However, my question was slightly different. This relates to regulations coming in Europe that are similar to 508 requirements. In some cases the accessibility requirement comes in after "substantial revisions" to the site. Hence I am after examples of what changes would be considered substantial enough to have significantly changed the accessibility of the site. Is there any regulations or best practice that has a similar trigger for accessibility to be checked?
I have come across organisations that claim they are meeting accessibility standards but are basing this on audits that are 4+ years old which would clearly be out of data.
Best wishes
Abi
Sent from my iPhone
> On 30 May 2019, at 00:55, Guy Hickling < = EMAIL ADDRESS REMOVED = > wrote:
>
> To emphasise what Scott has just said, test every release.
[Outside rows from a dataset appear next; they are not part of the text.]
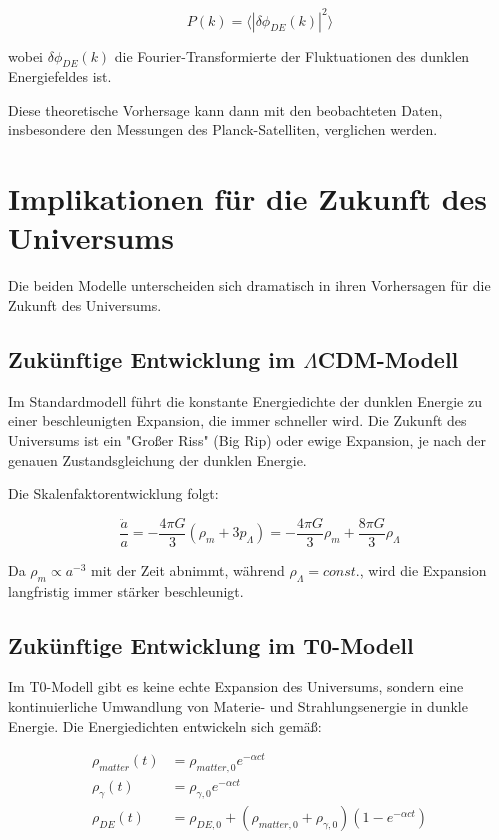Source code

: \documentclass[a4paper,12pt]{article}
\begin{document}
\begin{equation}
	P(k) = \langle|\delta\phi_{DE}(k)|^2\rangle
\end{equation}

wobei $\delta\phi_{DE}(k)$ die Fourier-Transformierte der Fluktuationen des dunklen Energiefeldes ist.

Diese theoretische Vorhersage kann dann mit den beobachteten Daten, insbesondere den Messungen des Planck-Satelliten, verglichen werden.

\section{Implikationen für die Zukunft des Universums}

Die beiden Modelle unterscheiden sich dramatisch in ihren Vorhersagen für die Zukunft des Universums.

\subsection{Zukünftige Entwicklung im $\Lambda$CDM-Modell}

Im Standardmodell führt die konstante Energiedichte der dunklen Energie zu einer beschleunigten Expansion, die immer schneller wird. Die Zukunft des Universums ist ein "Großer Riss" (Big Rip) oder ewige Expansion, je nach der genauen Zustandsgleichung der dunklen Energie.

Die Skalenfaktorentwicklung folgt:

\begin{equation}
	\frac{\ddot{a}}{a} = -\frac{4\pi G}{3}(\rho_m + 3p_\Lambda) = -\frac{4\pi G}{3}\rho_m + \frac{8\pi G}{3}\rho_\Lambda
\end{equation}

Da $\rho_m \propto a^{-3}$ mit der Zeit abnimmt, während $\rho_\Lambda = const.$, wird die Expansion langfristig immer stärker beschleunigt.

\subsection{Zukünftige Entwicklung im T0-Modell}

Im T0-Modell gibt es keine echte Expansion des Universums, sondern eine kontinuierliche Umwandlung von Materie- und Strahlungsenergie in dunkle Energie. Die Energiedichten entwickeln sich gemäß:

\begin{align}
	\rho_{matter}(t) &= \rho_{matter,0} e^{-\alpha c t} \\
	\rho_{\gamma}(t) &= \rho_{\gamma,0} e^{-\alpha c t} \\
	\rho_{DE}(t) &= \rho_{DE,0} + (\rho_{matter,0} + \rho_{\gamma,0})(1 - e^{-\alpha c t})
\end{align}
\end{document}
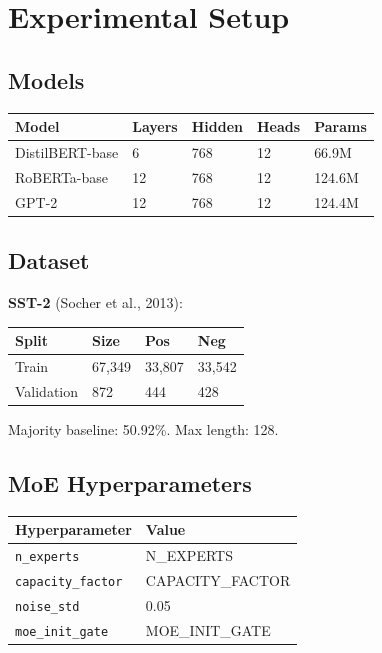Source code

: \section{Experimental Setup}

\subsection{Models}

\begin{table}[H]
\centering
\small
\begin{tabular}{lllll}
\toprule
\textbf{Model} & \textbf{Layers} & \textbf{Hidden} & \textbf{Heads} & \textbf{Params} \\
\midrule
DistilBERT-base & 6 & 768 & 12 & 66.9M \\
RoBERTa-base & 12 & 768 & 12 & 124.6M \\
GPT-2 & 12 & 768 & 12 & 124.4M \\
\bottomrule
\end{tabular}
\end{table}

\subsection{Dataset}

\textbf{SST-2} (Socher et al., 2013):

\begin{table}[H]
\centering
\small
\begin{tabular}{llll}
\toprule
\textbf{Split} & \textbf{Size} & \textbf{Pos} & \textbf{Neg} \\
\midrule
Train & 67,349 & 33,807 & 33,542 \\
Validation & 872 & 444 & 428 \\
\bottomrule
\end{tabular}
\end{table}

Majority baseline: 50.92\%. Max length: 128.

\subsection{MoE Hyperparameters}

\begin{table}[H]
\centering
\small
\begin{tabular}{ll}
\toprule
\textbf{Hyperparameter} & \textbf{Value} \\
\midrule
\texttt{n\_experts} & {{N\_EXPERTS}} \\
\texttt{capacity\_factor} & {{CAPACITY\_FACTOR}} \\
\texttt{noise\_std} & 0.05 \\
\texttt{moe\_init\_gate} & {{MOE\_INIT\_GATE}} \\
\bottomrule
\end{tabular}
\end{table}

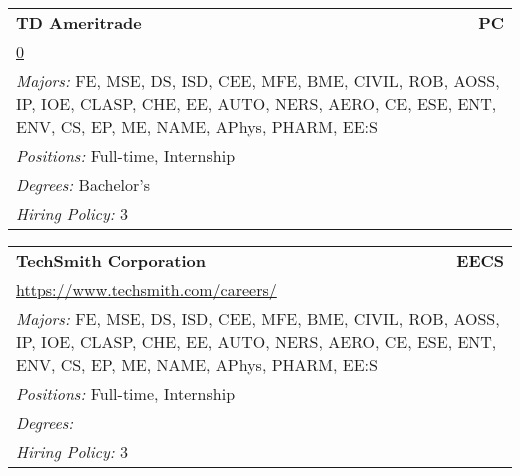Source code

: \documentclass[twoside]{article}
\begin{document}
\begin{center}
\begin{multicols}{3}
\begin{FlushLeft}
\begin{minipage}{.9\columnwidth}
\end{minipage}
 
\begin{minipage}{.9\columnwidth}\begin{tabularx}{.95\columnwidth}{Xr}
                 {\Large\bf TD Ameritrade} & {\Large\bf PC}\\
    \multicolumn{2}{p{.95\columnwidth}}{\url{0}}\\
    \multicolumn{2}{p{.95\columnwidth}}{\emph{Majors:} FE, MSE, DS, ISD, CEE, MFE, BME, CIVIL, ROB, AOSS, IP, IOE, CLASP, CHE, EE, AUTO, NERS, AERO, CE, ESE, ENT, ENV, CS, EP, ME, NAME, APhys, PHARM, EE:S}\\
    \multicolumn{2}{p{.95\columnwidth}}{\emph{Positions:} Full-time, Internship}\\
    \multicolumn{2}{p{.95\columnwidth}}{\emph{Degrees:} Bachelor's}\\
    \multicolumn{2}{p{.95\columnwidth}}{\emph{Hiring Policy:} 3}\\
    \end{tabularx}
    
\end{minipage}
 
\begin{minipage}{.9\columnwidth}\begin{tabularx}{.95\columnwidth}{Xr}
                 {\Large\bf TechSmith Corporation} & {\Large\bf EECS}\\
    \multicolumn{2}{p{.95\columnwidth}}{\url{https://www.techsmith.com/careers/}}\\
    \multicolumn{2}{p{.95\columnwidth}}{\emph{Majors:} FE, MSE, DS, ISD, CEE, MFE, BME, CIVIL, ROB, AOSS, IP, IOE, CLASP, CHE, EE, AUTO, NERS, AERO, CE, ESE, ENT, ENV, CS, EP, ME, NAME, APhys, PHARM, EE:S}\\
    \multicolumn{2}{p{.95\columnwidth}}{\emph{Positions:} Full-time, Internship}\\
    \multicolumn{2}{p{.95\columnwidth}}{\emph{Degrees:} }\\
    \multicolumn{2}{p{.95\columnwidth}}{\emph{Hiring Policy:} 3}\\
    \end{tabularx}
    
\end{minipage}
 

\end{FlushLeft}
\end{multicols}
\end{center}
\end{document}
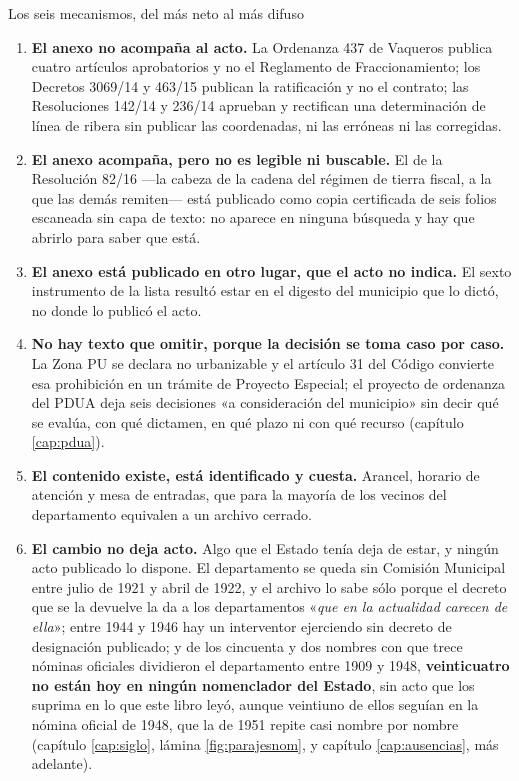 \begin{ficha}{Los seis mecanismos, del más neto al más difuso}
\begin{enumerate}[leftmargin=*,nosep]
\item \textbf{El anexo no acompaña al acto.} La Ordenanza 437 de Vaqueros publica cuatro
artículos aprobatorios y no el Reglamento de Fraccionamiento; los Decretos 3069/14 y 463/15
publican la ratificación y no el contrato; las Resoluciones 142/14 y 236/14 aprueban y
rectifican una determinación de línea de ribera sin publicar las coordenadas, ni las erróneas
ni las corregidas.
\item \textbf{El anexo acompaña, pero no es legible ni buscable.} El de la Resolución 82/16
---la cabeza de la cadena del régimen de tierra fiscal, a la que las demás remiten--- está
publicado como copia certificada de seis folios escaneada sin capa de texto: no aparece en
ninguna búsqueda y hay que abrirlo para saber que está.
\item \textbf{El anexo está publicado en otro lugar, que el acto no indica.} El sexto
instrumento de la lista resultó estar en el digesto del municipio que lo dictó, no donde lo
publicó el acto.
\item \textbf{No hay texto que omitir, porque la decisión se toma caso por caso.} La Zona PU se
declara no urbanizable y el artículo 31 del Código convierte esa prohibición en un trámite de
Proyecto Especial; el proyecto de ordenanza del PDUA deja seis decisiones «a consideración del
municipio» sin decir qué se evalúa, con qué dictamen, en qué plazo ni con qué recurso (capítulo
\ref{cap:pdua}).
\item \textbf{El contenido existe, está identificado y cuesta.} Arancel, horario de atención y
mesa de entradas, que para la mayoría de los vecinos del departamento equivalen a un archivo
cerrado.
\item \textbf{El cambio no deja acto.} Algo que el Estado tenía deja de estar, y ningún acto
publicado lo dispone. El departamento se queda sin Comisión Municipal entre julio de 1921 y abril
de 1922, y el archivo lo sabe sólo porque el decreto que se la devuelve la da a los
departamentos «\textit{que en la actualidad carecen de ella}»; entre 1944 y 1946 hay un
interventor ejerciendo sin decreto de designación publicado; y de los cincuenta y dos nombres con
que trece nóminas oficiales dividieron el departamento entre 1909 y 1948, \textbf{veinticuatro no
están hoy en ningún nomenclador del Estado}, sin acto que los suprima en lo que este libro leyó, aunque veintiuno de ellos
seguían en la nómina oficial de 1948, que la de 1951 repite casi nombre por nombre (capítulo
\ref{cap:siglo}, lámina \ref{fig:parajesnom}, y capítulo \ref{cap:ausencias}, más adelante).
\end{enumerate}
\end{ficha}

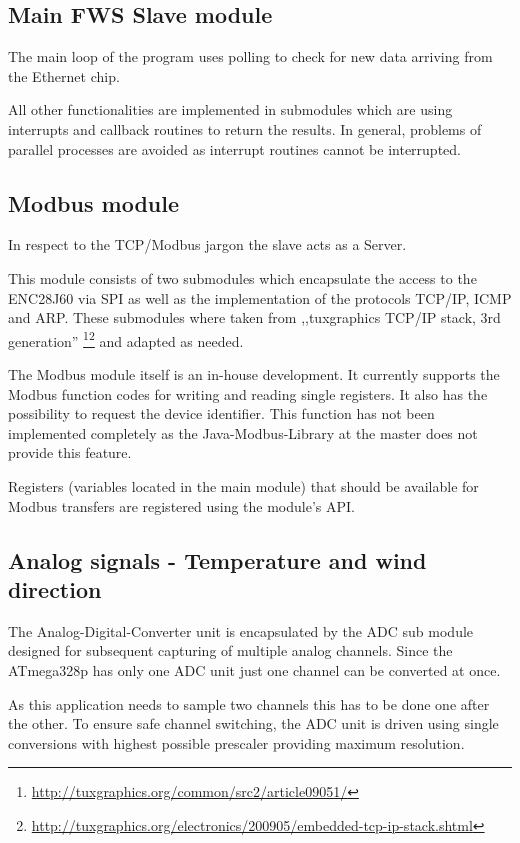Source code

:\subsection{Main FWS Slave module}
The main loop of the program uses polling to check for new data arriving from the Ethernet chip.

All other functionalities are implemented in submodules which are using interrupts and callback routines to return the results. In general, problems of parallel processes are avoided as interrupt routines cannot be interrupted.

\subsection{Modbus module}
In respect to the TCP/Modbus jargon the slave acts as a Server.

This module consists of two submodules which encapsulate the access to the ENC28J60 via SPI as well as the implementation of the protocols TCP/IP, ICMP and ARP. These submodules where taken from ,,tuxgraphics TCP/IP stack, 3rd generation'' \footnote{\url{http://tuxgraphics.org/common/src2/article09051/}}\footnote{\url{http://tuxgraphics.org/electronics/200905/embedded-tcp-ip-stack.shtml}} and adapted as needed.

The Modbus module itself is an in-house development. It currently supports the Modbus function codes for writing and reading single registers. It also has the possibility to request the device identifier. This function has not been implemented completely as the Java-Modbus-Library at the master does not provide this feature.

Registers (variables located in the main module) that should be available for Modbus transfers are registered using the module's API.

\subsection{Analog signals - Temperature and wind direction}
The Analog-Digital-Converter unit is encapsulated by the ADC sub module designed for subsequent capturing of multiple analog channels.
Since the ATmega328p has only one ADC unit just one channel can be converted at once.

As this application needs to sample two channels this has to be done one after the other. To ensure safe channel switching, the ADC unit is driven using single conversions with highest possible prescaler providing maximum resolution.

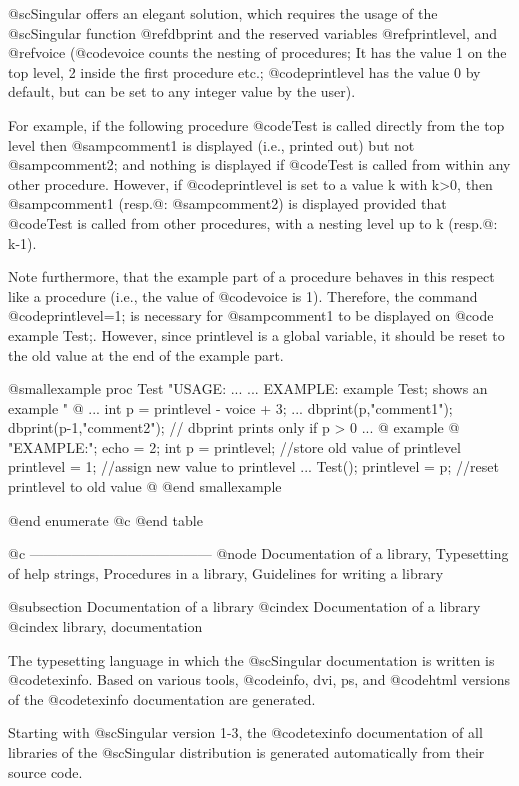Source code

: {{{{@sc{Singular} offers an elegant solution, which requires the usage of
the @sc{Singular} function @ref{dbprint} and the reserved variables
@ref{printlevel}, and @ref{voice} (@code{voice} counts the nesting of
procedures; It has the value 1 on the top level, 2 inside the first
procedure etc.; @code{printlevel} has the value 0 by default, but can be
set to any integer value by the user).

For example, if the following procedure @code{Test} is called
directly from the top level then @samp{comment1} is displayed (i.e.,
printed out) but not
@samp{comment2}; and nothing is displayed if  @code{Test} is called
from within any other procedure.
However, if @code{printlevel} is set to  a value k with k>0, then
@samp{comment1} (resp.@: @samp{comment2}) is displayed provided that
@code{Test} is called from other procedures, with a nesting level up to
k (resp.@: k-1).

Note furthermore, that the example part of a procedure
behaves in this respect like a procedure (i.e., the value of @code{voice}
is 1). Therefore, the command @code{printlevel=1;} is necessary for
@samp{comment1} to be displayed on @code{ example Test;}. However,
since printlevel is a global variable, it should be reset to the old
value at the end of the example part.

@smallexample
proc Test
"USAGE:   ...
         ...
EXAMPLE: example Test; shows an example
"
@{   ...
   int p = printlevel - voice + 3;
    ...
   dbprint(p,"comment1");
   dbprint(p-1,"comment2");
   // dbprint prints only if p > 0
    ...
@}
example
@{ "EXAMPLE:"; echo = 2;
   int p = printlevel;   //store old value of printlevel
   printlevel = 1;       //assign new value to printlevel
    ...
   Test();
   printlevel = p;       //reset printlevel to old value
@}
@end smallexample

@end enumerate
@c @end table

@c ---------------------------------------
@node Documentation of a library, Typesetting of help strings, Procedures in a library, Guidelines for writing a library

@subsection Documentation of a library
@cindex Documentation of a library
@cindex library, documentation

The typesetting language in which the @sc{Singular} documentation is
written is @code{texinfo}. Based on various tools, @code{info, dvi, ps,} and
@code{html} versions of the @code{texinfo} documentation are generated.


Starting with @sc{Singular} version 1-3, the @code{texinfo}
documentation of all libraries of the @sc{Singular} distribution is
generated automatically from their source code.

}}}}
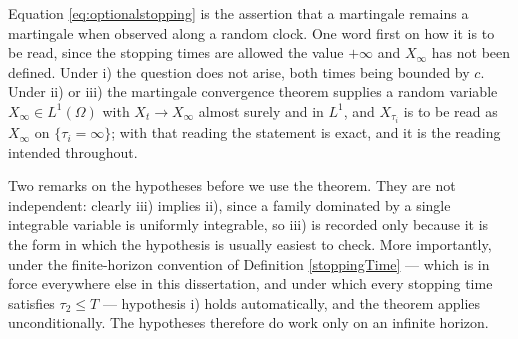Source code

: Equation \eqref{eq:optionalstopping} is the assertion that a martingale remains a martingale when
observed along a random clock. One word first on how it is to be read, since the stopping times are
allowed the value $+\infty$ and $X_\infty$ has not been defined. Under i) the question does not
arise, both times being bounded by $c$. Under ii) or iii) the martingale convergence theorem
supplies a random variable $X_\infty \in L^1(\Omega)$ with $X_t \to X_\infty$ almost surely and in
$L^1$, and $X_{\tau_i}$ is to be read as $X_\infty$ on $\{\tau_i = \infty\}$; with that reading the
statement is exact, and it is the reading intended throughout.

Two remarks on the hypotheses before we use the theorem. They are not
independent: clearly iii) implies ii), since a family dominated by a single integrable variable is uniformly
integrable, so iii) is recorded only because it is the form in which the hypothesis is usually
easiest to check. More importantly, under the finite-horizon convention of Definition
\ref{stoppingTime} --- which is in force everywhere else in this dissertation, and under which every
stopping time satisfies $\tau_2 \leq T$ --- hypothesis i) holds automatically, and the theorem
applies unconditionally. The hypotheses therefore do work only on an infinite horizon. 



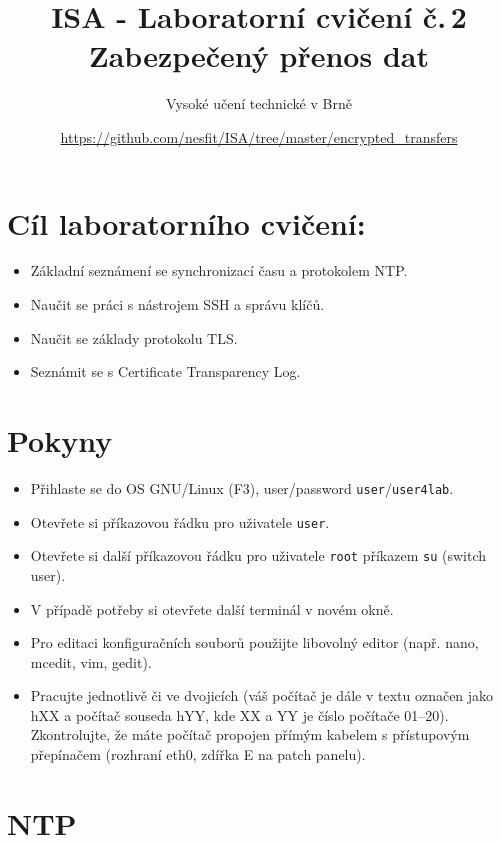 \documentclass[a4paper,11pt]{article}
\title{ISA - Laboratorní cvičení č.\,2\\
{\bf\large Zabezpečený přenos dat}}
\author{Vysoké učení technické v Brně}
\date{\url{https://github.com/nesfit/ISA/tree/master/encrypted_transfers}}
\begin{document}
{\let\newpage\relax\maketitle}

\section*{Cíl laboratorního cvičení:}
\begin{itemize}
  \item Základní seznámení se synchronizací času a protokolem NTP.
  \item Naučit se práci s nástrojem SSH a správu klíčů.
  \item Naučit se základy protokolu TLS.
  \item Seznámit se s Certificate Transparency Log.
\end{itemize}

\section*{Pokyny}
\begin{itemize}
  \item Přihlaste se do OS GNU/Linux (F3), user/password {\tt user}/{\tt user4lab}.
  \item Otevřete si příkazovou řádku pro uživatele {\tt user}.
  \item Otevřete si další příkazovou řádku pro uživatele {\tt root} příkazem {\tt su}
  (switch user).
  \item V případě potřeby si otevřete další terminál v novém okně.
  \item Pro editaci konfiguračních souborů použijte libovolný editor (např.
  nano, mcedit, vim, gedit).
\item Pracujte jednotlivě či ve dvojicích (váš počítač je dále v textu označen jako hXX a
  počítač souseda hYY, kde XX a YY je číslo počítače 01--20). Zkontrolujte, že máte počítač propojen
    přímým kabelem s přístupovým přepínačem (rozhraní eth0, zdířka E na patch
    panelu).
  
\end{itemize}

\newpage
\section{NTP}
\end{document}
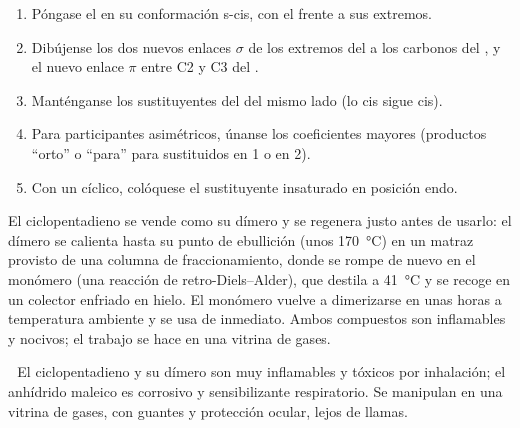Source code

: \begin{method}\label{met:b2:frontier-orbitals:diels-alder}
\begin{enumerate}
  \item Póngase el  en su conformación s-cis, con el  frente a sus extremos.
  \item Dibújense los dos nuevos enlaces $\sigma$ de los extremos del  a los carbonos del ,
        y el nuevo enlace $\pi$ entre C2 y C3 del .
  \item Manténganse los sustituyentes del  del mismo lado (lo cis sigue cis).
  \item Para participantes asimétricos, únanse los coeficientes mayores (productos ``orto'' o ``para''
        para  sustituidos en 1 o en 2).
  \item Con un  cíclico, colóquese el sustituyente insaturado en posición endo.
\end{enumerate}
\end{method}

\begin{inthelab}
El ciclopentadieno se vende como su dímero y se regenera justo antes de usarlo: el dímero se
calienta hasta su punto de ebullición (unos \qty{170}{\degreeCelsius}) en un matraz provisto de una
columna de fraccionamiento, donde se rompe de nuevo en el monómero (una reacción de retro-Diels--Alder),
que destila a \qty{41}{\degreeCelsius} y se recoge en un colector enfriado
en hielo. El monómero vuelve a dimerizarse en unas horas a temperatura ambiente y se usa de
inmediato. Ambos compuestos son inflamables y nocivos; el trabajo se hace en una vitrina de gases.
\end{inthelab}

\begin{safety}{\,\,}
El ciclopentadieno y su dímero son muy inflamables y tóxicos por inhalación; el anhídrido
maleico es corrosivo y sensibilizante respiratorio. Se manipulan en una vitrina de gases,
con guantes y protección ocular, lejos de llamas.
\end{safety}

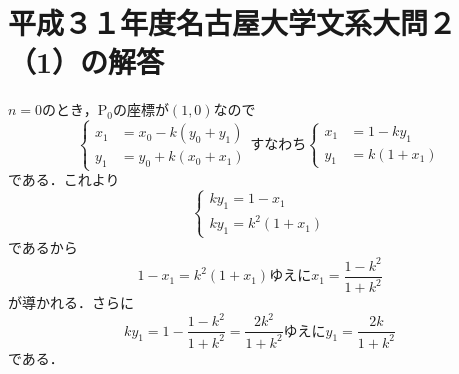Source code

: \documentclass{jsarticle}
\begin{document}
\section{平成３１年度名古屋大学文系大問２（1）の解答}
$n=0$のとき，$\text{P}_0$の座標が$(1,0)$なので
\[
\begin{cases}
x_1&=x_0-k(y_0+y_1) \\
y_1&=y_0+k(x_0+x_1)
\end{cases}
\text{すなわち}
\begin{cases}
x_1&=1-ky_1 \\
y_1&=k(1+x_1)
\end{cases}
\]
である．これより
\[
\begin{cases}
ky_1=1-x_1 \\
ky_1=k^2(1+x_1)
\end{cases}
\]
であるから
\[
1-x_1=k^2(1+x_1)
\text{ゆえに}
x_1=\frac{1-k^2}{1+k^2}
\]
が導かれる．さらに
\[
ky_1=1-\frac{1-k^2}{1+k^2}=\frac{2k^2}{1+k^2}
\text{ゆえに}
y_1=\frac{2k}{1+k^2}
\]
である．
\end{document}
Even if it's
> just a one liner, the test team should automatically test its accessibility
> at the same time as they test its functionality. Most large websites are
> being updated constantly, so need testing each time, not leaving it to some
> (probably quite mythical) annual audit by which time the important pages
> have become unusable by many people anyway.
>
> But even more importantly, have your developers learn how to produce
> accessible markup, including ARIA, in the first place. They should not
> simply correct what the testers throw back at them. Developers can learn it
> easily. They are quite used to learning new skills - they do it all the
> time. They learn HTML, CSS, JavaScript, React, Angular, WordPress,
> whatever. Accessibility and ARIA are a lot easier to learn than some of
> them! (and will be an extra skill on their CV as well).
>
> Automated test tools can provide some help for the developers as well, of
> course, but never forget automated tools can only ever pick up about 25% of
> accessibility defects. You need human testing for every release.
>
> Regards,
> Guy Hickling
> > > >
From: Mallory
Date: Sat, Jun 01 2019 1:35AM
Subject: Re: How long between accessibility test/audits?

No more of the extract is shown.